Copyright © 1929,1930, Alfred A. Knopf, Inc., renovado em 1957 por Dashiell Hammett
Tradução: Cândida Villalva
1. SPADE & ARCHER
O maxilar de Samuel Spade era longo e ossudo, e seu queixo, um V proeminente sob o V mais flexível da boca. As narinas curvavam-se para trás, formando um outro V menor. Os olhos, amarelo-pardos, eram horizontais. O motivo V era retomado por espessas sobrancelhas, que saíam de duas rugas gêmeas sobre o nariz adunco e se erguiam na parte externa, e o cabelo, castanho-claro, descia das têmporas altas e achatadas, em ponta sobre a testa. Dava a impressão um tanto divertida de um demônio loiro.
— Então, meu bem? — disse ele, dirigindo-se a Effie Perine.
Effie Perine era uma moça esbelta, morena de sol, cujo vestido de lã escura e leve a envolvia produzindo um efeito melancólico. Tinha olhos castanhos e travessos, num rosto vivo e juvenil.
Acabou de fechar a porta, encostou-se a ela, e disse:
— Está aí uma moça à sua procura. Chama-se Wonderly.
— Uma cliente?
— Acho que sim. De todo jeito, terá que vê-la: ela é uma graça.
— Faça-a entrar, meu bem — disse Spade. — Faça-a entrar.
Effie Perine abriu de novo a porta, recuando para a sala externa sem tirar a mão do trinco, enquanto dizia:
— Faça o favor de entrar, srta. Wonderly.
Uma voz respondeu "Muito obrigada", tão suavemente que apenas a clara pronúncia tornava as palavras inteligíveis, e uma jovem transpôs a porta. Caminhava devagar, com passos hesitantes, fixando em Spade uns olhos azul-cobalto que se mostravam ao mesmo tempo tímidos e perscrutadores. Era alta e de uma esbeltez flexível, sem angulosidades. Tinha o talhe ereto e o colo alteado, pernas longas, mãos e pés estreitos. Usava dois tons de azul, escolhidos de acordo com os olhos. O cabelo, caindo em anéis sob o chapéu azul, era de um vermelho sombrio, e os lábios cheios, de um vermelho mais vivo. Dentes alvos brilhavam na meia-lua formada pelo seu sorriso tímido.

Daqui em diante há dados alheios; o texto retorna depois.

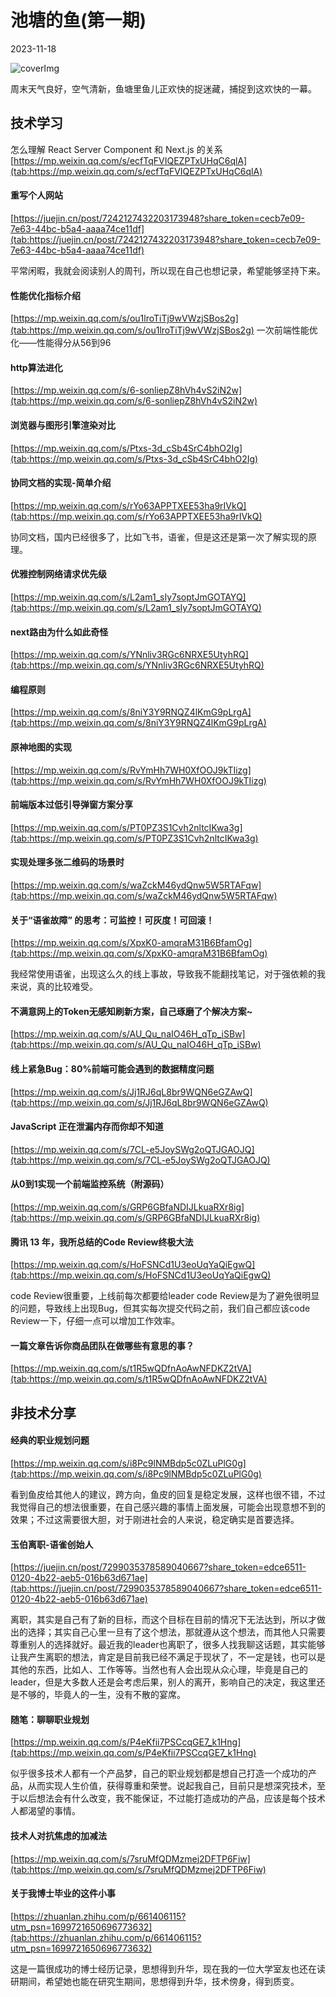 # 池塘的鱼(第一期)

2023-11-18

![coverImg](https://i.ibb.co/xGTqBLz/Snipaste-2023-11-18-20-06-15.jpg)

周末天气良好，空气清新，鱼塘里鱼儿正欢快的捉迷藏，捕捉到这欢快的一幕。

## 技术学习
怎么理解 React Server Component 和 Next.js 的关系  
[https://mp.weixin.qq.com/s/ecfTqFVIQEZPTxUHqC6qlA](tab:https://mp.weixin.qq.com/s/ecfTqFVIQEZPTxUHqC6qlA)  


#### 重写个人网站  
[https://juejin.cn/post/7242127432203173948?share_token=cecb7e09-7e63-44bc-b5a4-aaaa74ce11df](tab:https://juejin.cn/post/7242127432203173948?share_token=cecb7e09-7e63-44bc-b5a4-aaaa74ce11df)  

平常闲暇，我就会阅读别人的周刊，所以现在自己也想记录，希望能够坚持下来。  


#### 性能优化指标介绍  
[https://mp.weixin.qq.com/s/ou1lroTiTj9wVWzjSBos2g](tab:https://mp.weixin.qq.com/s/ou1lroTiTj9wVWzjSBos2g)
一次前端性能优化——性能得分从56到96  


#### http算法进化  
[https://mp.weixin.qq.com/s/6-sonliepZ8hVh4vS2iN2w](tab:https://mp.weixin.qq.com/s/6-sonliepZ8hVh4vS2iN2w)

#### 浏览器与图形引擎渲染对比  
[https://mp.weixin.qq.com/s/Ptxs-3d_cSb4SrC4bhO2Ig](tab:https://mp.weixin.qq.com/s/Ptxs-3d_cSb4SrC4bhO2Ig)

#### 协同文档的实现-简单介绍
[https://mp.weixin.qq.com/s/rYo63APPTXEE53ha9rIVkQ](tab:https://mp.weixin.qq.com/s/rYo63APPTXEE53ha9rIVkQ)  
  
协同文档，国内已经很多了，比如飞书，语雀，但是这还是第一次了解实现的原理。  



#### 优雅控制网络请求优先级  
[https://mp.weixin.qq.com/s/L2am1_sIy7soptJmGOTAYQ](tab:https://mp.weixin.qq.com/s/L2am1_sIy7soptJmGOTAYQ)

#### next路由为什么如此奇怪  
[https://mp.weixin.qq.com/s/YNnliv3RGc6NRXE5UtyhRQ](tab:https://mp.weixin.qq.com/s/YNnliv3RGc6NRXE5UtyhRQ)

#### 编程原则  
[https://mp.weixin.qq.com/s/8niY3Y9RNQZ4lKmG9pLrgA](tab:https://mp.weixin.qq.com/s/8niY3Y9RNQZ4lKmG9pLrgA)


#### 原神地图的实现  
[https://mp.weixin.qq.com/s/RvYmHh7WH0XfOOJ9kTIizg](tab:https://mp.weixin.qq.com/s/RvYmHh7WH0XfOOJ9kTIizg)

#### 前端版本过低引导弹窗方案分享  
[https://mp.weixin.qq.com/s/PT0PZ3S1Cvh2nltcIKwa3g](tab:https://mp.weixin.qq.com/s/PT0PZ3S1Cvh2nltcIKwa3g)

#### 实现处理多张二维码的场景时  
[https://mp.weixin.qq.com/s/waZckM46ydQnw5W5RTAFqw](tab:https://mp.weixin.qq.com/s/waZckM46ydQnw5W5RTAFqw)


 #### 关于“语雀故障” 的思考：可监控！可灰度！可回滚！    
[https://mp.weixin.qq.com/s/XpxK0-amqraM31B6BfamOg](tab:https://mp.weixin.qq.com/s/XpxK0-amqraM31B6BfamOg)  

我经常使用语雀，出现这么久的线上事故，导致我不能翻找笔记，对于强依赖的我来说，真的比较难受。  

#### 不满意网上的Token无感知刷新方案，自己琢磨了个解决方案~  
[https://mp.weixin.qq.com/s/AU_Qu_naIO46H_qTp_iSBw](tab:https://mp.weixin.qq.com/s/AU_Qu_naIO46H_qTp_iSBw)

#### 线上紧急Bug：80%前端可能会遇到的数据精度问题  
[https://mp.weixin.qq.com/s/Jj1RJ6qL8br9WQN6eGZAwQ](tab:https://mp.weixin.qq.com/s/Jj1RJ6qL8br9WQN6eGZAwQ)

#### JavaScript 正在泄漏内存而你却不知道  
[https://mp.weixin.qq.com/s/7CL-e5JoySWg2oQTJGAOJQ](tab:https://mp.weixin.qq.com/s/7CL-e5JoySWg2oQTJGAOJQ)

#### 从0到1实现一个前端监控系统（附源码）  
[https://mp.weixin.qq.com/s/GRP6GBfaNDIJLkuaRXr8ig](tab:https://mp.weixin.qq.com/s/GRP6GBfaNDIJLkuaRXr8ig)

#### 腾讯 13 年，我所总结的Code Review终极大法  
[https://mp.weixin.qq.com/s/HoFSNCd1U3eoUqYaQiEgwQ](tab:https://mp.weixin.qq.com/s/HoFSNCd1U3eoUqYaQiEgwQ)  

code Review很重要，上线前每次都要给leader code Review是为了避免很明显的问题，导致线上出现Bug，但其实每次提交代码之前，我们自己都应该code Review一下，仔细一点可以增加工作效率。

#### 一篇文章告诉你商品团队在做哪些有意思的事？  
[https://mp.weixin.qq.com/s/t1R5wQDfnAoAwNFDKZ2tVA](tab:https://mp.weixin.qq.com/s/t1R5wQDfnAoAwNFDKZ2tVA)

## 非技术分享

#### 经典的职业规划问题   
[https://mp.weixin.qq.com/s/i8Pc9lNMBdp5c0ZLuPlG0g](tab:https://mp.weixin.qq.com/s/i8Pc9lNMBdp5c0ZLuPlG0g)  

看到鱼皮给其他人的建议，跨方向，鱼皮的回复是稳定发展，这样也很不错，不过我觉得自己的想法很重要，在自己感兴趣的事情上面发展，可能会出现意想不到的效果；不过这需要很大胆，对于刚进社会的人来说，稳定确实是首要选择。 

#### 玉伯离职-语雀创始人  
[https://juejin.cn/post/7299035378589040667?share_token=edce6511-0120-4b22-aeb5-016b63d671ae](tab:https://juejin.cn/post/7299035378589040667?share_token=edce6511-0120-4b22-aeb5-016b63d671ae)  

离职，其实是自己有了新的目标，而这个目标在目前的情况下无法达到，所以才做出的选择；其实自己心里一旦有了这个想法，那就遵从这个想法，而其他人只需要尊重别人的选择就好。最近我的leader也离职了，很多人找我聊这话题，其实能够让我产生离职的想法，肯定是目前我已经不满足于现状了，不一定是钱，也可以是其他的东西，比如人、工作等等。当然也有人会出现从众心理，毕竟是自己的leader，但是大多数人还是会考虑后果，别人的离开，影响自己的决定，我这里还是不够的，毕竟人的一生，没有不散的宴席。  

#### 随笔：聊聊职业规划  
[https://mp.weixin.qq.com/s/P4eKfii7PSCcqGE7_k1Hng](tab:https://mp.weixin.qq.com/s/P4eKfii7PSCcqGE7_k1Hng)  

似乎很多技术人都有一个产品梦，自己的职业规划都是想自己打造一个成功的产品，从而实现人生价值，获得尊重和荣誉。说起我自己，目前只是想深究技术，至于以后想法会有什么改变，我不能保证，不过能打造成功的产品，应该是每个技术人都渴望的事情。

#### 技术人对抗焦虑的加减法  
[https://mp.weixin.qq.com/s/7sruMfQDMzmej2DFTP6Fiw](tab:https://mp.weixin.qq.com/s/7sruMfQDMzmej2DFTP6Fiw)

#### 关于我博士毕业的这件小事  
[https://zhuanlan.zhihu.com/p/661406115?utm_psn=1699721650696773632](tab:https://zhuanlan.zhihu.com/p/661406115?utm_psn=1699721650696773632)  

这是一篇很成功的博士经历记录，思想得到升华，现在我的一位大学室友也还在读研期间，希望她也能在研究生期间，思想得到升华，技术傍身，得到质变。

Spade levantou-se, cumprimentando-a e indicando com a mão de dedos grossos a cadeira de braços feita de carvalho, ao lado da sua secretária. Ele tinha bem um metro e noventa de altura. A pronunciada curvatura dos ombros fazia seu corpo, de largura igual tanto na frente como dos lados, parecer quase cômico e impedia o paletó cinzento, bem passado, de cair direito.
A srta. Wonderly murmurou suavemente: — Muito obrigada — e sentou-se na beirada do assento de madeira. Spade afundou na cadeira giratória, deu uma volta para colocar-se frente à moça e sorriu com polidez, quase sem abrir os lábios. Todos os VV do seu rosto se alongaram. Através da porta fechada, veio o tip-tap das teclas e o leve som da campainha, acompanhando o ruído abafado da máquina de Effie Perine. Num escritório próximo, um motor elétrico vibrou surdamente. Na secretária de Spade, um cigarro amassado fumegava num cinzeiro de latão, cheio de pontas de cigarros. Montículos de cinza salpicavam a superfície amarela da secretária, o mata-borrão verde e os papéis ali existentes. Uma janela de cortinas amarelo-claras, aberta uns trinta centímetros, deixava penetrar, vinda do pátio, uma corrente de ar que recendia levemente a amoníaco. Sobre a secretária, as cinzas se agitaram e foram arrastadas pela corrente.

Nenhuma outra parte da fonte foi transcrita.